Reproduce, exactly and in full, only the lines below from the one containing "- [[Eustress]] is" through the one containing "- [[Limbic System]]".

Start of Provided entries

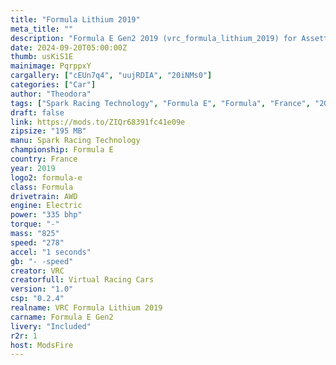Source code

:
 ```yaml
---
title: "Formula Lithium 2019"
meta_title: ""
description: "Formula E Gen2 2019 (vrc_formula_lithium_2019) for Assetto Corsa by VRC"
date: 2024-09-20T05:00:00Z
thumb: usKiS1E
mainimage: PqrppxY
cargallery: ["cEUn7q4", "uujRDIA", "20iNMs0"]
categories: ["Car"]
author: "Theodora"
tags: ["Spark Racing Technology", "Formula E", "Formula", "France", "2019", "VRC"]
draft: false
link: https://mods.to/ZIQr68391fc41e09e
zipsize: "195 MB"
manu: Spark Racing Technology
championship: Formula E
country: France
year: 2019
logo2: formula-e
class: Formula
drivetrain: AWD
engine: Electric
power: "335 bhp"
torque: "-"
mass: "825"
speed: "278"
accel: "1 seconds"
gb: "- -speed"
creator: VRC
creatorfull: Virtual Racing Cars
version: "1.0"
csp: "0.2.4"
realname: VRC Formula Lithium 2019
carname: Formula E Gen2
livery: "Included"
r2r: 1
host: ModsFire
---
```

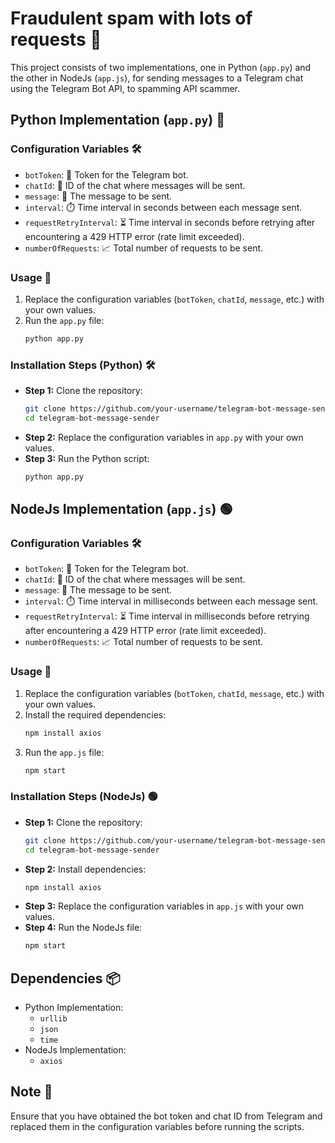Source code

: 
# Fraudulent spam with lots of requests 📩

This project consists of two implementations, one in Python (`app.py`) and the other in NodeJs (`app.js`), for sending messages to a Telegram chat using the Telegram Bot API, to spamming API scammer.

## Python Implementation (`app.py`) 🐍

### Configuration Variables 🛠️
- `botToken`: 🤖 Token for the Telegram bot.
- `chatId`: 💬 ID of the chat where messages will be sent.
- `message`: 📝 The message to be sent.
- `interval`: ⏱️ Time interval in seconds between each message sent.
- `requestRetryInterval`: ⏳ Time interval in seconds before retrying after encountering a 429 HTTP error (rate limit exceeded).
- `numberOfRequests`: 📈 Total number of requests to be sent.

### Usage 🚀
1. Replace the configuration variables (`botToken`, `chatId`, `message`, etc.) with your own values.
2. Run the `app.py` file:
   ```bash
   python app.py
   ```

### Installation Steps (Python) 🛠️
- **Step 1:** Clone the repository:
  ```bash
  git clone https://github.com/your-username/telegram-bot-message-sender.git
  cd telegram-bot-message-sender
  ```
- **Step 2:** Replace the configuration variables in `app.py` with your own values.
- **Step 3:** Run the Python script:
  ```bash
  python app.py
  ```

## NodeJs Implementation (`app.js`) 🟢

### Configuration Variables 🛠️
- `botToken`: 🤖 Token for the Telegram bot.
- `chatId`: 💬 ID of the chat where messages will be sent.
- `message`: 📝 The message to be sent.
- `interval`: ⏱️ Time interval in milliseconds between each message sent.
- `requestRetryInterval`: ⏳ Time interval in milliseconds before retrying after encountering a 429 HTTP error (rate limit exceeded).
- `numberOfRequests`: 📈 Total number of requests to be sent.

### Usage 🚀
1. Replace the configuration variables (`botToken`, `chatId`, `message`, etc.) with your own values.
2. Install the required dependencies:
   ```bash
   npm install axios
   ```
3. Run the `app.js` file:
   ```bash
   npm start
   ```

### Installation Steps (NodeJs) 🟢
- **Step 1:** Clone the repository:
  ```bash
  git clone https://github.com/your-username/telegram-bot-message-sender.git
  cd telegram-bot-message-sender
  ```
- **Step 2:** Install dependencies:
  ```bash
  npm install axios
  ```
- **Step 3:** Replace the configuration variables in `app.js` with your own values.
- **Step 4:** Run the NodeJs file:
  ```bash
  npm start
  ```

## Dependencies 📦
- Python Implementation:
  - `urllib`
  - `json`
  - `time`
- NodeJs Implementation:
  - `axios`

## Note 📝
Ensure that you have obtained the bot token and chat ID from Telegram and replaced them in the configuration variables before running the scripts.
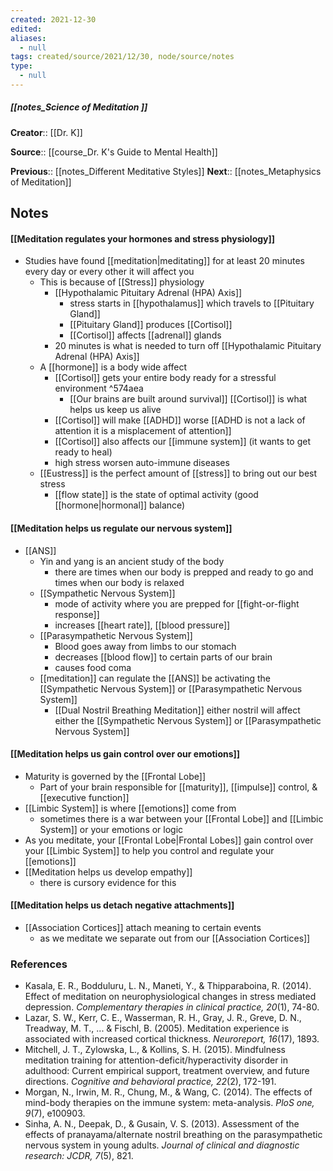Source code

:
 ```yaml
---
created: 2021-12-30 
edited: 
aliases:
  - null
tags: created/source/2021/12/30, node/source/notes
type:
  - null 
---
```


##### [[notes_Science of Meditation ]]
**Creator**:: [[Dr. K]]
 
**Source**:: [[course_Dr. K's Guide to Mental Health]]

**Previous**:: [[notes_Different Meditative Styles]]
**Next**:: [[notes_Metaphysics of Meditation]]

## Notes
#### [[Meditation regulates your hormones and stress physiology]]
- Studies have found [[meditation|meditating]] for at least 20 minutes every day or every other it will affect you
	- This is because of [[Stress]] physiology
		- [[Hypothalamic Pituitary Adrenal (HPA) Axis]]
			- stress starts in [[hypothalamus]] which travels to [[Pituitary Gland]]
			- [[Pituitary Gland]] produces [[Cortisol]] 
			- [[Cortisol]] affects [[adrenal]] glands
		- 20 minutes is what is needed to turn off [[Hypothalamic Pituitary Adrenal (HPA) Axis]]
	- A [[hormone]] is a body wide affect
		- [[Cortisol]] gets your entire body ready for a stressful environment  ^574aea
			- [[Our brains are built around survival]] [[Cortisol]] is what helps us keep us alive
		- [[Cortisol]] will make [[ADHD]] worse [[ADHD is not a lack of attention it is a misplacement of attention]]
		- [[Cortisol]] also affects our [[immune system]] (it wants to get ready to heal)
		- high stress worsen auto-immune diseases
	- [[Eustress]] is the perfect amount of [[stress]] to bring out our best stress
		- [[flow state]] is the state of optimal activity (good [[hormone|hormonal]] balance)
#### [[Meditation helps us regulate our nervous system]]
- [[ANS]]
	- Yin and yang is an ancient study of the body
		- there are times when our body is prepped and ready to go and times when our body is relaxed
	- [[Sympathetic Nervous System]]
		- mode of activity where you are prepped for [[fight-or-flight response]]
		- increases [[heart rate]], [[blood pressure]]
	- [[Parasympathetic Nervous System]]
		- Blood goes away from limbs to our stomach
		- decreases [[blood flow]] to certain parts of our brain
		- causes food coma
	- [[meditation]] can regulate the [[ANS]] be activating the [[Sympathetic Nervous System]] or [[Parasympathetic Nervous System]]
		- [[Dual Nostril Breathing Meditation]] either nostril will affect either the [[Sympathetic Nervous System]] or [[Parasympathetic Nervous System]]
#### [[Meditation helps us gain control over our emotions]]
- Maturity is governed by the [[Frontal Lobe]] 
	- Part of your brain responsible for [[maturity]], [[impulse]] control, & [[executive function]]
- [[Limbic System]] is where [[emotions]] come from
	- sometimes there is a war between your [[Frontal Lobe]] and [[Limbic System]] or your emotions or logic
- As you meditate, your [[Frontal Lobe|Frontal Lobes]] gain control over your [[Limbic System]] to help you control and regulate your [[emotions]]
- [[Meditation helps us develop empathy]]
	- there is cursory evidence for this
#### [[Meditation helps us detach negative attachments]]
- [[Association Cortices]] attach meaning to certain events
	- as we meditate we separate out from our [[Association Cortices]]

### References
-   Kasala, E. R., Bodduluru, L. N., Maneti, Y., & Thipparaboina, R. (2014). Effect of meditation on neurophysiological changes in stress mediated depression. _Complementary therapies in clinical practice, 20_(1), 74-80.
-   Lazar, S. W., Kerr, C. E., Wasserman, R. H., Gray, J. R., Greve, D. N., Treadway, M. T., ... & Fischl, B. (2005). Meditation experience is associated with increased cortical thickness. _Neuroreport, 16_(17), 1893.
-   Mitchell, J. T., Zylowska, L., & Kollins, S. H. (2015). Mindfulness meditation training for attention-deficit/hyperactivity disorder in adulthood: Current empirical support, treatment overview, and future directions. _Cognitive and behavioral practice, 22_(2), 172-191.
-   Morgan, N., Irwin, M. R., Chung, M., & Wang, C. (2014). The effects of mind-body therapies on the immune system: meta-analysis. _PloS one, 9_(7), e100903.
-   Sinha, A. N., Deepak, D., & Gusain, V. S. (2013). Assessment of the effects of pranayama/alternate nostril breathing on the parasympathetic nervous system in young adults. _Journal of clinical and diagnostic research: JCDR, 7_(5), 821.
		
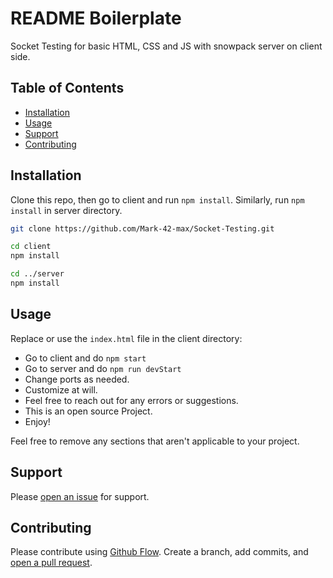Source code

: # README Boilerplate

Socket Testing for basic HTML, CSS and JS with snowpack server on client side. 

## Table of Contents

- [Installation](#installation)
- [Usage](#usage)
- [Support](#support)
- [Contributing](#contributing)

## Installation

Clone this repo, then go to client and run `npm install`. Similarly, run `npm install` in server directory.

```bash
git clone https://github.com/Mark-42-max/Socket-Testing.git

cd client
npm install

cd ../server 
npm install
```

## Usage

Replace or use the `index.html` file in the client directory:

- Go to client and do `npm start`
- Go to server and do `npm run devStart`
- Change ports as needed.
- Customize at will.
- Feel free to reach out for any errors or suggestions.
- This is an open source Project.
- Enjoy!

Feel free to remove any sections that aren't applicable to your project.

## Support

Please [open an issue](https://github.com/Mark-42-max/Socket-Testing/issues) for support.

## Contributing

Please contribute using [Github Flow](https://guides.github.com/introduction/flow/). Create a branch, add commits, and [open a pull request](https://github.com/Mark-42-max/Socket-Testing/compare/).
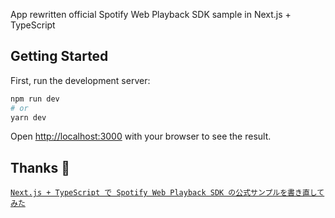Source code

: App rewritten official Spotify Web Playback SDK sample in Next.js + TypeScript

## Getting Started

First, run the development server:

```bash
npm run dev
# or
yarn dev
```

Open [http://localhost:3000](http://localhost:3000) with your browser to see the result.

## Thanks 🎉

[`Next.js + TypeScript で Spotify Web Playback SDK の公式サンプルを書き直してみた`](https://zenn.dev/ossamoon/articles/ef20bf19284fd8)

End of Provided entries

Written solution:
	- [[Eustress]] is the perfect amount of [[stress]] to bring out our best stress
		- [[flow state]] is the state of optimal activity (good [[hormone|hormonal]] balance)
#### [[Meditation helps us regulate our nervous system]]
- [[ANS]]
	- Yin and yang is an ancient study of the body
		- there are times when our body is prepped and ready to go and times when our body is relaxed
	- [[Sympathetic Nervous System]]
		- mode of activity where you are prepped for [[fight-or-flight response]]
		- increases [[heart rate]], [[blood pressure]]
	- [[Parasympathetic Nervous System]]
		- Blood goes away from limbs to our stomach
		- decreases [[blood flow]] to certain parts of our brain
		- causes food coma
	- [[meditation]] can regulate the [[ANS]] be activating the [[Sympathetic Nervous System]] or [[Parasympathetic Nervous System]]
		- [[Dual Nostril Breathing Meditation]] either nostril will affect either the [[Sympathetic Nervous System]] or [[Parasympathetic Nervous System]]
#### [[Meditation helps us gain control over our emotions]]
- Maturity is governed by the [[Frontal Lobe]] 
	- Part of your brain responsible for [[maturity]], [[impulse]] control, & [[executive function]]
- [[Limbic System]] is where [[emotions]] come from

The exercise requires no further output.